Here’s where personal taste comes in. If you favor plot-driven mysteries and read for entertainment, then this cozy will seem sloggy, whereas if you favor character-driven mysteries and read for thinking and feeling, then this cozy will seem deep and rich.
The setting, Batavia-on-Hudson (as in Hudson River, New York) is closer to the state capitol, Albany, than New York City. It is quaint and beautiful and peaceful, a refuge for urban escapees who unthinkingly impose on native locals. It’s also teetering on the brink of economic ruin, as happens so often with such towns.
Into this world comes Bianca St. Denis. She moves there initially with her husband, who dies suddenly and prematurely, leaving her adrift, morose, and in financial trouble.
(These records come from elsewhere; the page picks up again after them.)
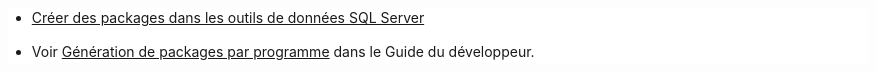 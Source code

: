 -   [Créer des packages dans les outils de données SQL Server](../integration-services/create-packages-in-sql-server-data-tools.md)  
  
-   Voir [Génération de packages par programme](../integration-services/building-packages-programmatically/building-packages-programmatically.md) dans le Guide du développeur. 
  
  

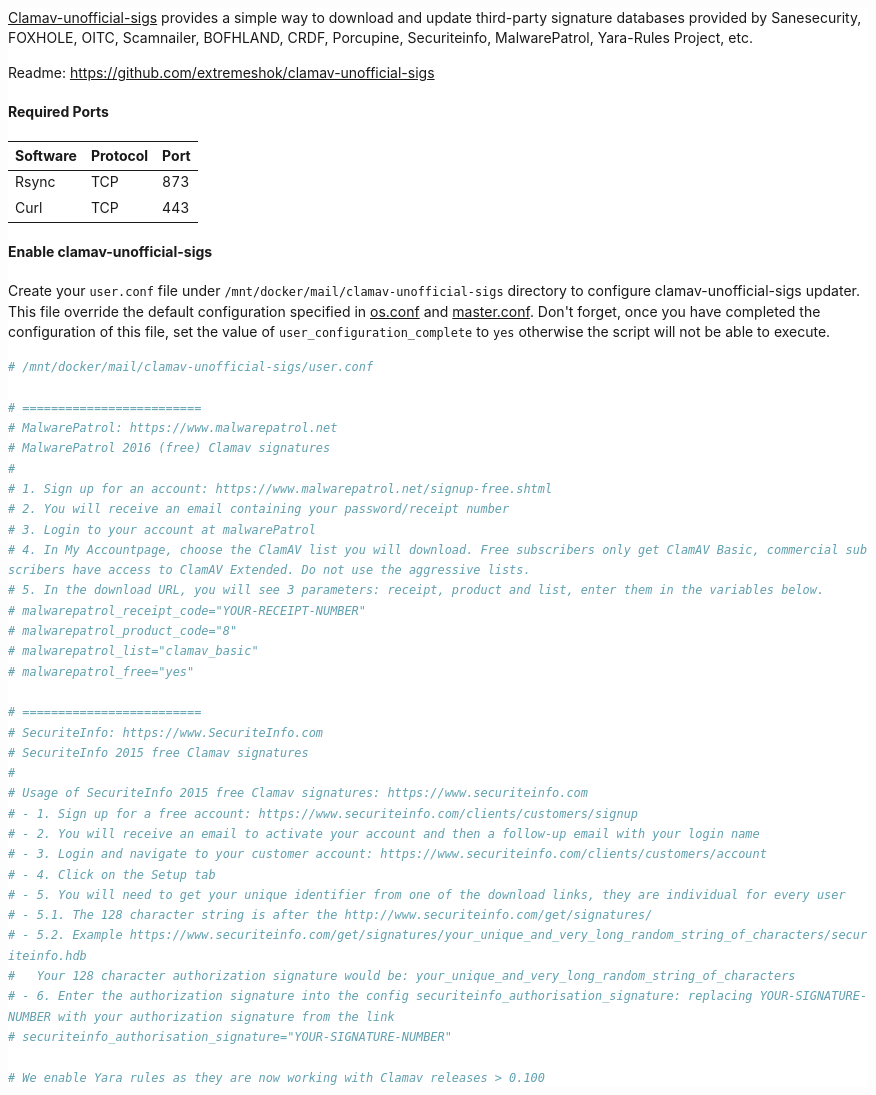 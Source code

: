 [Clamav-unofficial-sigs](https://github.com/extremeshok/clamav-unofficial-sigs) provides a simple way to download and update third-party signature databases provided by Sanesecurity, FOXHOLE, OITC, Scamnailer, BOFHLAND, CRDF, Porcupine, Securiteinfo, MalwarePatrol, Yara-Rules Project, etc.

Readme: https://github.com/extremeshok/clamav-unofficial-sigs

#### Required Ports

| Software | Protocol | Port |
| -------- | -------- | ---- |
| Rsync    | TCP      | 873  |
| Curl     | TCP      | 443  |

#### Enable clamav-unofficial-sigs

Create your `user.conf` file under `/mnt/docker/mail/clamav-unofficial-sigs` directory to configure clamav-unofficial-sigs updater. This file override the default configuration specified in [os.conf](https://github.com/mailserver2/mailserver/blob/master/rootfs/etc/clamav-unofficial-sigs/os.conf) and [master.conf](https://github.com/mailserver2/mailserver/blob/master/rootfs/etc/clamav-unofficial-sigs/master.conf). Don't forget, once you have completed the configuration of this file, set the value of `user_configuration_complete` to `yes` otherwise the script will not be able to execute.

```ini
# /mnt/docker/mail/clamav-unofficial-sigs/user.conf

# =========================
# MalwarePatrol: https://www.malwarepatrol.net
# MalwarePatrol 2016 (free) Clamav signatures
#
# 1. Sign up for an account: https://www.malwarepatrol.net/signup-free.shtml
# 2. You will receive an email containing your password/receipt number
# 3. Login to your account at malwarePatrol
# 4. In My Accountpage, choose the ClamAV list you will download. Free subscribers only get ClamAV Basic, commercial subscribers have access to ClamAV Extended. Do not use the aggressive lists.
# 5. In the download URL, you will see 3 parameters: receipt, product and list, enter them in the variables below.
# malwarepatrol_receipt_code="YOUR-RECEIPT-NUMBER"
# malwarepatrol_product_code="8"
# malwarepatrol_list="clamav_basic"
# malwarepatrol_free="yes"

# =========================
# SecuriteInfo: https://www.SecuriteInfo.com
# SecuriteInfo 2015 free Clamav signatures
#
# Usage of SecuriteInfo 2015 free Clamav signatures: https://www.securiteinfo.com
# - 1. Sign up for a free account: https://www.securiteinfo.com/clients/customers/signup
# - 2. You will receive an email to activate your account and then a follow-up email with your login name
# - 3. Login and navigate to your customer account: https://www.securiteinfo.com/clients/customers/account
# - 4. Click on the Setup tab
# - 5. You will need to get your unique identifier from one of the download links, they are individual for every user
# - 5.1. The 128 character string is after the http://www.securiteinfo.com/get/signatures/
# - 5.2. Example https://www.securiteinfo.com/get/signatures/your_unique_and_very_long_random_string_of_characters/securiteinfo.hdb
#   Your 128 character authorization signature would be: your_unique_and_very_long_random_string_of_characters
# - 6. Enter the authorization signature into the config securiteinfo_authorisation_signature: replacing YOUR-SIGNATURE-NUMBER with your authorization signature from the link
# securiteinfo_authorisation_signature="YOUR-SIGNATURE-NUMBER"

# We enable Yara rules as they are now working with Clamav releases > 0.100
``` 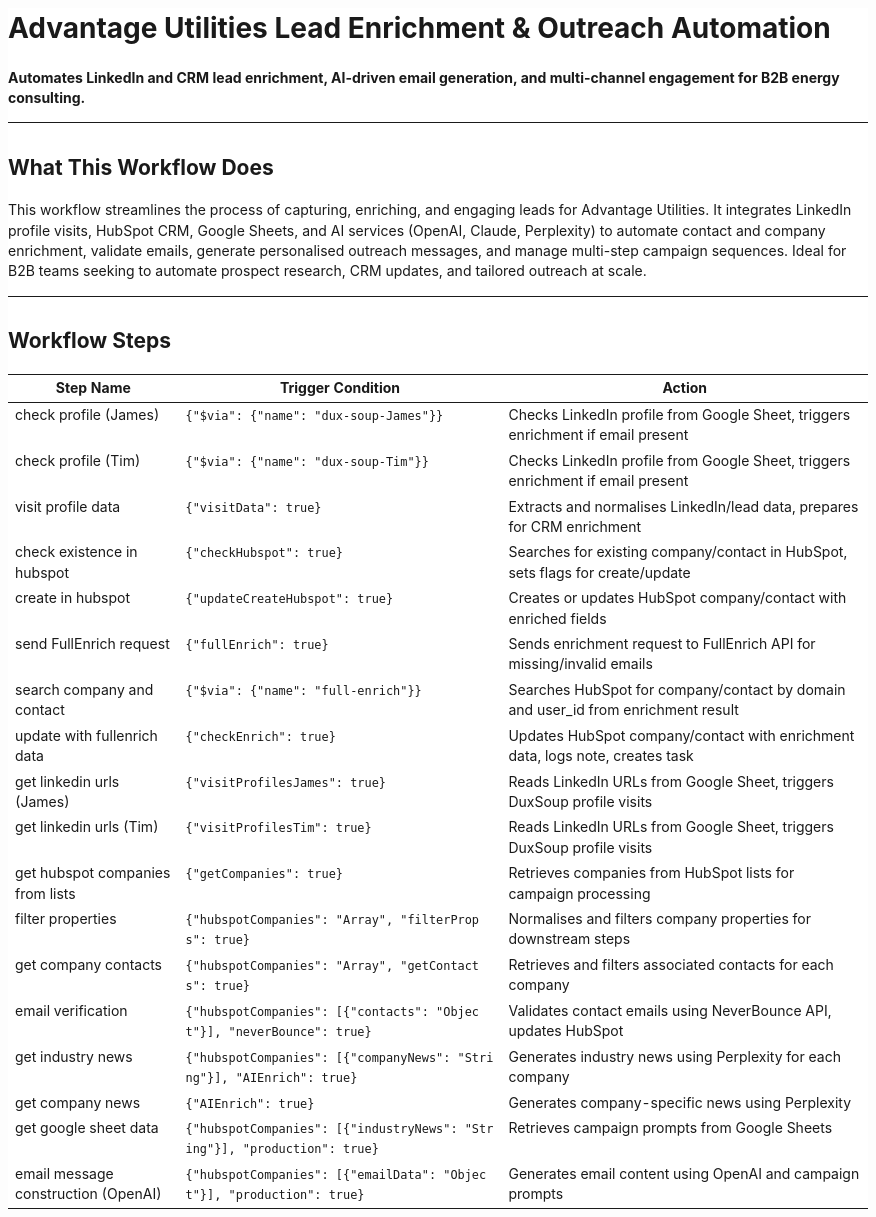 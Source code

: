
# Advantage Utilities Lead Enrichment & Outreach Automation

**Automates LinkedIn and CRM lead enrichment, AI-driven email generation, and multi-channel engagement for B2B energy consulting.**

---

## What This Workflow Does

This workflow streamlines the process of capturing, enriching, and engaging leads for Advantage Utilities. It integrates LinkedIn profile visits, HubSpot CRM, Google Sheets, and AI services (OpenAI, Claude, Perplexity) to automate contact and company enrichment, validate emails, generate personalised outreach messages, and manage multi-step campaign sequences. Ideal for B2B teams seeking to automate prospect research, CRM updates, and tailored outreach at scale.

---

## Workflow Steps

| Step Name                        | Trigger Condition                                                                                                    | Action                                                                                          |
|-----------------------------------|---------------------------------------------------------------------------------------------------------------------|-------------------------------------------------------------------------------------------------|
| check profile (James)             | `{"$via": {"name": "dux-soup-James"}}`                                                                              | Checks LinkedIn profile from Google Sheet, triggers enrichment if email present                 |
| check profile (Tim)               | `{"$via": {"name": "dux-soup-Tim"}}`                                                                                | Checks LinkedIn profile from Google Sheet, triggers enrichment if email present                 |
| visit profile data                | `{"visitData": true}`                                                                                               | Extracts and normalises LinkedIn/lead data, prepares for CRM enrichment                        |
| check existence in hubspot        | `{"checkHubspot": true}`                                                                                            | Searches for existing company/contact in HubSpot, sets flags for create/update                  |
| create in hubspot                 | `{"updateCreateHubspot": true}`                                                                                     | Creates or updates HubSpot company/contact with enriched fields                                 |
| send FullEnrich request           | `{"fullEnrich": true}`                                                                                              | Sends enrichment request to FullEnrich API for missing/invalid emails                          |
| search company and contact        | `{"$via": {"name": "full-enrich"}}`                                                                                 | Searches HubSpot for company/contact by domain and user_id from enrichment result              |
| update with fullenrich data       | `{"checkEnrich": true}`                                                                                             | Updates HubSpot company/contact with enrichment data, logs note, creates task                  |
| get linkedin urls (James)         | `{"visitProfilesJames": true}`                                                                                      | Reads LinkedIn URLs from Google Sheet, triggers DuxSoup profile visits                         |
| get linkedin urls (Tim)           | `{"visitProfilesTim": true}`                                                                                        | Reads LinkedIn URLs from Google Sheet, triggers DuxSoup profile visits                         |
| get hubspot companies from lists  | `{"getCompanies": true}`                                                                                            | Retrieves companies from HubSpot lists for campaign processing                                  |
| filter properties                 | `{"hubspotCompanies": "Array", "filterProps": true}`                                                                | Normalises and filters company properties for downstream steps                                  |
| get company contacts              | `{"hubspotCompanies": "Array", "getContacts": true}`                                                                | Retrieves and filters associated contacts for each company                                      |
| email verification                | `{"hubspotCompanies": [{"contacts": "Object"}], "neverBounce": true}`                                               | Validates contact emails using NeverBounce API, updates HubSpot                                |
| get industry news                 | `{"hubspotCompanies": [{"companyNews": "String"}], "AIEnrich": true}`                                               | Generates industry news using Perplexity for each company                                      |
| get company news                  | `{"AIEnrich": true}`                                                                                                | Generates company-specific news using Perplexity                                               |
| get google sheet data             | `{"hubspotCompanies": [{"industryNews": "String"}], "production": true}`                                            | Retrieves campaign prompts from Google Sheets                                                  |
| email message construction (OpenAI)| `{"hubspotCompanies": [{"emailData": "Object"}], "production": true}`                                               | Generates email content using OpenAI and campaign prompts                                      | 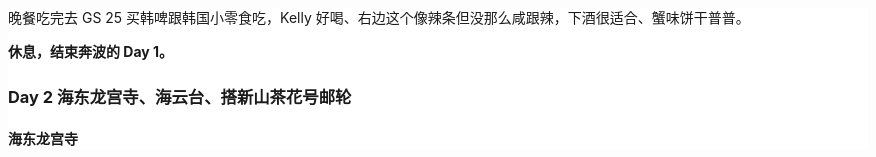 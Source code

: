 

晚餐吃完去 GS 25 买韩啤跟韩国小零食吃，Kelly 好喝、右边这个像辣条但没那么咸跟辣，下酒很适合、蟹味饼干普普。



**休息，结束奔波的 Day 1。**



### Day 2 海东龙宫寺、海云台、搭新山茶花号邮轮



#### 海东龙宫寺


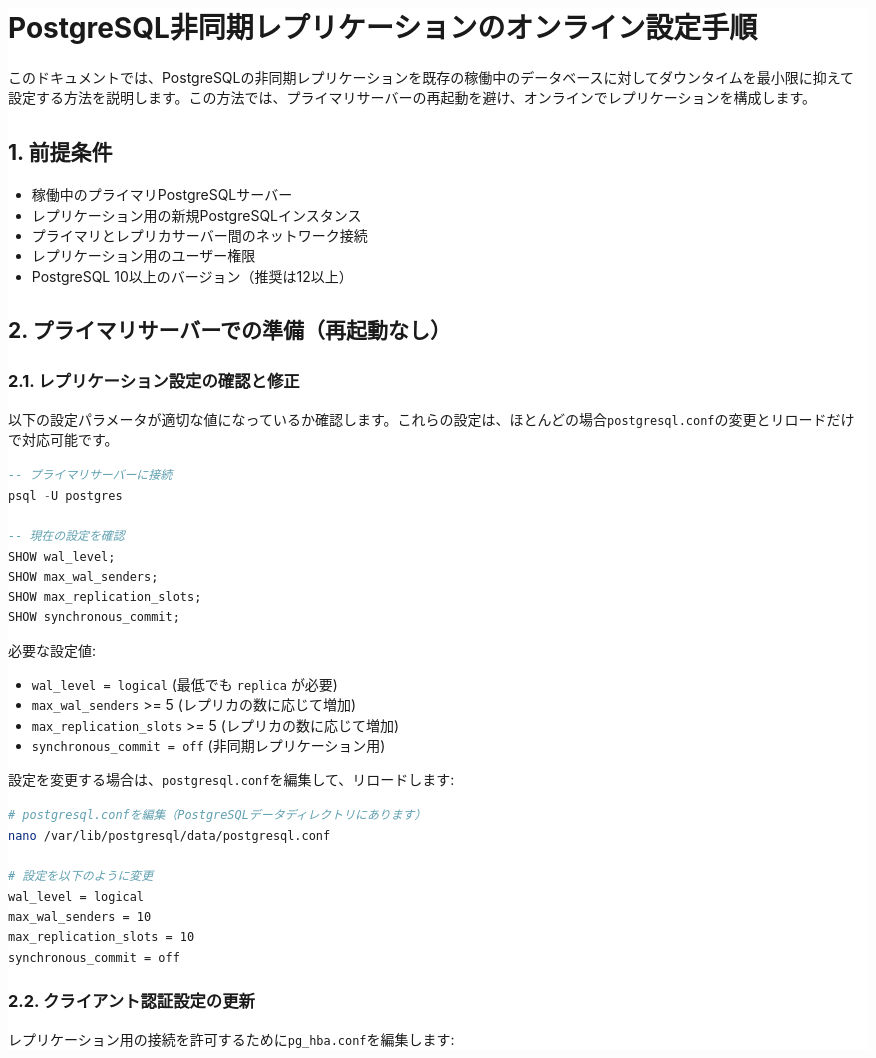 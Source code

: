 # PostgreSQL非同期レプリケーションのオンライン設定手順

このドキュメントでは、PostgreSQLの非同期レプリケーションを既存の稼働中のデータベースに対してダウンタイムを最小限に抑えて設定する方法を説明します。この方法では、プライマリサーバーの再起動を避け、オンラインでレプリケーションを構成します。

## 1. 前提条件

- 稼働中のプライマリPostgreSQLサーバー
- レプリケーション用の新規PostgreSQLインスタンス
- プライマリとレプリカサーバー間のネットワーク接続
- レプリケーション用のユーザー権限
- PostgreSQL 10以上のバージョン（推奨は12以上）

## 2. プライマリサーバーでの準備（再起動なし）

### 2.1. レプリケーション設定の確認と修正

以下の設定パラメータが適切な値になっているか確認します。これらの設定は、ほとんどの場合`postgresql.conf`の変更とリロードだけで対応可能です。

```sql
-- プライマリサーバーに接続
psql -U postgres

-- 現在の設定を確認
SHOW wal_level;
SHOW max_wal_senders;
SHOW max_replication_slots;
SHOW synchronous_commit;
```

必要な設定値:
- `wal_level = logical` (最低でも `replica` が必要)
- `max_wal_senders` >= 5 (レプリカの数に応じて増加)
- `max_replication_slots` >= 5 (レプリカの数に応じて増加)
- `synchronous_commit = off` (非同期レプリケーション用)

設定を変更する場合は、`postgresql.conf`を編集して、リロードします:

```bash
# postgresql.confを編集（PostgreSQLデータディレクトリにあります）
nano /var/lib/postgresql/data/postgresql.conf

# 設定を以下のように変更
wal_level = logical
max_wal_senders = 10
max_replication_slots = 10
synchronous_commit = off
```

### 2.2. クライアント認証設定の更新

レプリケーション用の接続を許可するために`pg_hba.conf`を編集します:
At the point her husband died, they had refurbished a lovely old farm, and he was supporting her dreams to be a writer. Bianca, however, hasn’t worked out the realities of writerly success yet, so at story opening her efforts are still more about dreams than planting her butt into a chair and doing the labor.
She’s locked in grief when we meet her and only taking the first, shaky steps on the path to recovery. That’s when she connects with the elderly woman whose family built the town. Agatha Miller has long outlived her diagnosis of terminal cancer, and Bianca, in trying to be helpful and involve herself in the community, takes her turn in caring for and entertaining the old lady—who proves to be a font of historical information that fuels Bianca’s fire to write a book. They arrange interview sessions, and Agatha offers up her historical records, in a deal to tell her personal story. Thus Bianca becomes the witness for this lonely, bitter woman’s truth that provides the motive for her own death.
Witnessing proves to be the novel’s theme. As Bianca says at Agatha’s funeral:
“I feel blessed to have had a peek into the life of this remarkable woman. Her childhood and young motherhood were riddled with sadness. We laugh and roll our eyes at her grumpiness and impatience, but I witnessed a woman in pain, isolated in youth and choosing to remain so in old age. A woman who walked among us but remained elusive, and we were okay with that. Her death has made me realize the importance of slowing down and taking time to bear witness. In last week’s column, [reporter] challenged us to slow down and bear witness to winter, but I would like to apply this challenge to ourselves, to each other, to the community. Let us beware that we might be engaging our neighbors only on the surface, making judgments and choosing sides without truly knowing each other, even those with whom we have grown old. I for one, can think of a few neighbors to whom I would like to offer myself as a witness. And I challenge you, as [reporter] did, to bear witness to your neighbors before it is too late.”
That about sums up the novel’s purpose and explains the title. To get there, though, we must travel with Bianca through the jarring circumstances of two murders in the community and figure out how and why they occurred, while she sorts out her own business. These include a kinda-sorta-wanna love affair with the town’s unhappily married sheriff.
Ultimately Bianca’s naive probings into other people’s lives land her in danger. How this leads to the story resolution is unsatisfactorily pat. Although the author works hard to create a foundation, digging into multiple characters at a level usually found in literary fiction, in trying to shoehorn it all into the conventions of a cozy mystery results in an unevenly paced, sometimes lumpy, overlong narrative that ties up too fast and rings wrong in places.
This is a common outcome for hybrid novels. The pressures on both author and publishing company to market a book in a genre for maximum audience attraction can backfire. That seems to be true here, so it’s on the reader to decide whether the novel meets their expectations.